Purple Pilgrims are the duo of sisters Valentine and Clementine Nixon, the pair have recently released their second record, Perfumed Earth, a collection of tracks they refer to as, “something of a rebirth”. As with their debut album, the record was put together in the wooded sanctuary of a studio in the wilds of Tapu, in their home country, New Zealand.
Perfumed Earth feels both a natural progression for Purple Pilgrims’ sound, and like a bold step forward, enlisting the help of what they describe as, “a very modern/mobile band”, they combined live records with over-dubs, transported in, often from entirely different locations. The resultant sound still has the sisters distinct entwined vocals, and modern re-imaginging of folk music, yet now they sound more defined; the moments of enchanted pop music sound brighter, the more textural, experimental tracks sound richer, more nuanced, braver than ever before. Throughout they create technicolor tapestries of sound, musical vistas to explore and get lost in.
Today following the album’s release, Valentine and Clementine answer our questions discussing their take on folk music, signing to Flying Nun and the pros and cons of living off the grid.
FTR: For those who don’t know, who are Purple Pilgrims?
Sisters, home producers, jack of all trades, masters of some.
FTR: Your new album, Perfumed Earth, is out next month, what can you tell us about recording it?
We recorded Perfumed Earth at our home in an isolated valley on the very edge of complete wilderness. We’re quite insular in our recoding process so the isolation suits us and our music.
FTR: It’s been a few years since your debut, what did you do differently compared to Eternal Delight?

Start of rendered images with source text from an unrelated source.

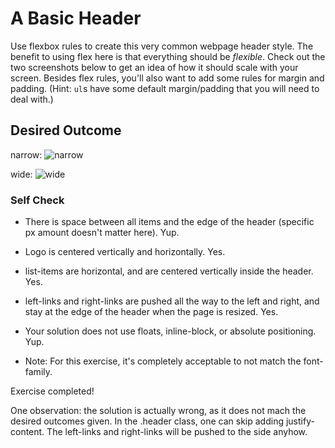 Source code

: # A Basic Header

Use flexbox rules to create this very common webpage header style. The benefit to using flex here is that everything should be _flexible_. Check out the two screenshots below to get an idea of how it should scale with your screen. Besides flex rules, you'll also want to add some rules for margin and padding. (Hint: `ul`s have some default margin/padding that you will need to deal with.)

## Desired Outcome

narrow:
![narrow](./desired-outcome-narrow.png)

wide: 
![wide](./desired-outcome-wide.png)

### Self Check
- There is space between all items and the edge of the header (specific px amount doesn't matter here). Yup. 
- Logo is centered vertically and horizontally. Yes. 
- list-items are horizontal, and are centered vertically inside the header. Yes. 
- left-links and right-links are pushed all the way to the left and right, and stay at the edge of the header when the page is resized. Yes. 
- Your solution does not use floats, inline-block, or absolute positioning. Yup. 

- Note: For this exercise, it's completely acceptable to not match the font-family.

Exercise completed!

One observation: the solution is actually wrong, as it does not mach the desired outcomes given. In the .header class, one can skip adding justify-content. The left-links and right-links will be pushed to the side anyhow.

The absence was spent enjoying living off the grid, gardening and the like. Life without cellphone coverage is much more fluid, so the gap wasn’t something we were overly aware of. We mixed the album with our friend Tom at his studio in Mt. Eden Auckland, where we had access to a host of beautiful vintage tape machines for processing – a first for us and quite a treat.
FTR: The album’s coming out via Flying Nun Records, how did that come about? Are you a fan of the labels output?
It came about really naturally. Some of our favourite music exists in the Flying Nun back catalogue.
FTR: We read your music described as, “folks songs played on synthesised instruments” why did you want to stray away from more traditional instrumentation?
The idea of folk music as an ancient means of story-telling is something we’ve always been really interested in, we relate to that style of writing. In terms of instrumentation our main aim is to tell a story in the most descriptive way possible, and at this time in history with technology so readily available, the palette of sound has potential to be vast, we love to make the most of that.
FTR: What are the pros and cons of being in a band with your sister?
We know what the other is thinking without having to verbalise anything, we can also fight viciously with an assurance that we’ll never break up! We haven’t discovered the cons as of yet.
FTR: What track on the record are you most proud of?
We really think of the album as a body of work, not favouring one part over another.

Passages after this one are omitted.